Comment Re:It's called the key (Score 3, Insightful) 1176

Not if you ease it on. Its other name is "emergency brake". I don't know much about engine management computers, but cruise control in my car shuts off from a number of different triggers - use the brakes, exceed speed parameters (high OR low), etc - as well as just pressing the button to shut it off. Surely there'd be more than one trigger for an electronic throttle to shut down, and using the emergency brake should be number 1 or 2 on the priority list.

Comment Re:About darn time (Score 1) 159

Premiere pro - adjustment layers. Saves a LOT of time applying effects to video clips on the same track. Also, when using a compatible video adapter the software (mercury playback engine) offloads many intensive tasks such as special effects to the GPU (CUDA cores, actually) and that really speeds up the workflow. Native capture/ingest of new high-def video formats which previously required third-party plugins. Plug your camera into a laptop running Prelude/OnLocation and you can watch various lighting/colour graphs and histograms in real-time - Luma/Chroma, YPbPr, RGB and so on, allowing you to adjust lighting before you start filming, instead of the old "fix it in post" regime.
 
Granted, you were talking about Photoshop and that product probably peaked some years ago. Other products in the suite continue to improve.
 
Yes, I'm a bit of an Adobe fanboi when it comes to the video production suite - my high-school son bought it on education pricing, so I've got no complaints about Adobe's pricing - I've always bought the boxed product (with one exception, see below), and NEVER paid full retail.
 
When I bought CS5.5 it was in the grace period after CS6 was announced, so I took advantage of the free upgrade and downloaded the CS6 suite. When the boxed CS5.5 arrived it included a free fully-licenced copy of CS4 - CS5.5 was 64-bit only and CS4 was included to keep you working while you waited for delivery of your shiny 64-bit editing suite. So a single purchase of CS5.5 at the right time on education pricing got me 3 fully licenced copies of the software - different versions, obviously, but 2 of them are in use - CS6 on the main machine, and CS4 on my old laptop, used for on location tests and and so on. It pays to do your research and take advantage of what's on offer, rather than walk into a shop and complain about the high cost.
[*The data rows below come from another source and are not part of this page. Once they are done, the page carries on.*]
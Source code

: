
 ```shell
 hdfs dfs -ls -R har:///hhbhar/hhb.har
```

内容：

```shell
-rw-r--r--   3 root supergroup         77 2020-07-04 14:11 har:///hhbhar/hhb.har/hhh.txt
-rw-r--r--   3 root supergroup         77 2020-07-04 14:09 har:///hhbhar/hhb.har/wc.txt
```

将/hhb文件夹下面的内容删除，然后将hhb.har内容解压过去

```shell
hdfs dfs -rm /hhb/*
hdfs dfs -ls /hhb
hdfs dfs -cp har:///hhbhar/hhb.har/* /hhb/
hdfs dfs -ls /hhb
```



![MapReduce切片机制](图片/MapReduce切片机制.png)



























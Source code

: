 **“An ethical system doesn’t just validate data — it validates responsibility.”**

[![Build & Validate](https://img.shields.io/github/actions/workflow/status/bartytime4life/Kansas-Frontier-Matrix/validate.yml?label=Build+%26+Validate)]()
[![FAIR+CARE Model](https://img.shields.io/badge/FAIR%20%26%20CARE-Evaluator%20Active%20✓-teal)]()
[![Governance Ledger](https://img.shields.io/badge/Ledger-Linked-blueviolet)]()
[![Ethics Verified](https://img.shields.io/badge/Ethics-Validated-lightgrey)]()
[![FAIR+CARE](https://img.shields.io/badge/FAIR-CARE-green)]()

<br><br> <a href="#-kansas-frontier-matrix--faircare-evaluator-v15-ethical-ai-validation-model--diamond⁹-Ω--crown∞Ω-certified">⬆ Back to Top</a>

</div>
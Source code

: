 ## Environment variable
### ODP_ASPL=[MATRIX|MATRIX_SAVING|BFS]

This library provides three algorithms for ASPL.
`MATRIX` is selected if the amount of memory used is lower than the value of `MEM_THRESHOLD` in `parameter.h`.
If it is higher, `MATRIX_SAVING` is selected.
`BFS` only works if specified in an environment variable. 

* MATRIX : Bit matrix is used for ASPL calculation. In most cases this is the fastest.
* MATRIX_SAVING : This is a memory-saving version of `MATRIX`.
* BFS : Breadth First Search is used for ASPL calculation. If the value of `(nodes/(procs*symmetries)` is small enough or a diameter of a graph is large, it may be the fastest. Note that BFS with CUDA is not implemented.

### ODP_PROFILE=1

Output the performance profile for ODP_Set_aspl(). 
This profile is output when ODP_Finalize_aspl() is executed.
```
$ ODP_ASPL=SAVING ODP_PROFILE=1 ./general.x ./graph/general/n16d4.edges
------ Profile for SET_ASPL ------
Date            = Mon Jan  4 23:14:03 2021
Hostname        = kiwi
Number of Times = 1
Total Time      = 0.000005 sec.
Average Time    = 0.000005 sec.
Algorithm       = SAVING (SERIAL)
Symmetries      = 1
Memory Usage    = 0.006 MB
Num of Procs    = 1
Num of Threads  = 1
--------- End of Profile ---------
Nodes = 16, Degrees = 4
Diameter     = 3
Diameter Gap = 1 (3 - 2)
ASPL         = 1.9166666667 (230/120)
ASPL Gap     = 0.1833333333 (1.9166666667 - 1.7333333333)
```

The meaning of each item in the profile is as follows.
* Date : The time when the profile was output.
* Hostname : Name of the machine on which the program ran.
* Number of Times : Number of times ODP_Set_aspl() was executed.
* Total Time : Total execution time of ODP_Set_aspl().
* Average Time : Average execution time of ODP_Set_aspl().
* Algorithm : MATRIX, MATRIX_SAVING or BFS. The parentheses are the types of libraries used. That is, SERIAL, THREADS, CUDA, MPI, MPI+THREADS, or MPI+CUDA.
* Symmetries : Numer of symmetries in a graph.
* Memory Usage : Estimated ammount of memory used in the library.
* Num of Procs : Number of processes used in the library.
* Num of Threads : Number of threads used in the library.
Comment Re:I Got It! (Score 1) 538

Wouldn't some deliberate misspellings be sufficient for most of us? Such as "stapple" above? Try "Korrekt", and/or "batery".
 
I don't know how password crackers work, but aren't they going to give up after hitting my bank account more than a few dozen/hundred tries, and move on to the next?

Comment Re:Only over my dead body (Score 1) 240

Pardon my ignorance, but wouldn't the malware need an IP address to get packets out through the NIC? If that IP address isn't going to come from the usual sources (DNS, HOSTS file, etc) to avoid being dead-ended, then it would need to be hard-coded within the malware itself, updatable only by updating the malware or driver. Anyway, it's trivial to block access to a host whether you use its IP address or host name. And, the validation server for a game is not likely to be the same server that the spyware reports to, but I suppose you can tell the game to not start without a connection to the spyware and validation server/s.

Comment Re:Quick, someone trademark the term "Time Machine (Score 1) 211

GW also acquired Talisman, removed all female characters, substituted minotaurs and other stupid relics from other games, and released "Talisman third edition". Should've been called "Turd Edition". I was mighty pleased when the fourth edition came out looking much better. My nephew borrowed my second edition and promptly lent it to someone else, and it never came back.
 
Yeah, the best thing you can say about GW is that they have a flawed outlook on the world of tabletop gaming.

Comment Re:Only over my dead body (Score 1) 240

It won't be long before interested parties find out what hosts the spyware reports to, then that information will become public. Anti-malware suppliers can either provide an option to remove said spyware, or at the very least, block it at the nearest firewall. Hell, anyone with half a brain can just add a 127.0.0.1 entry to the HOSTS file.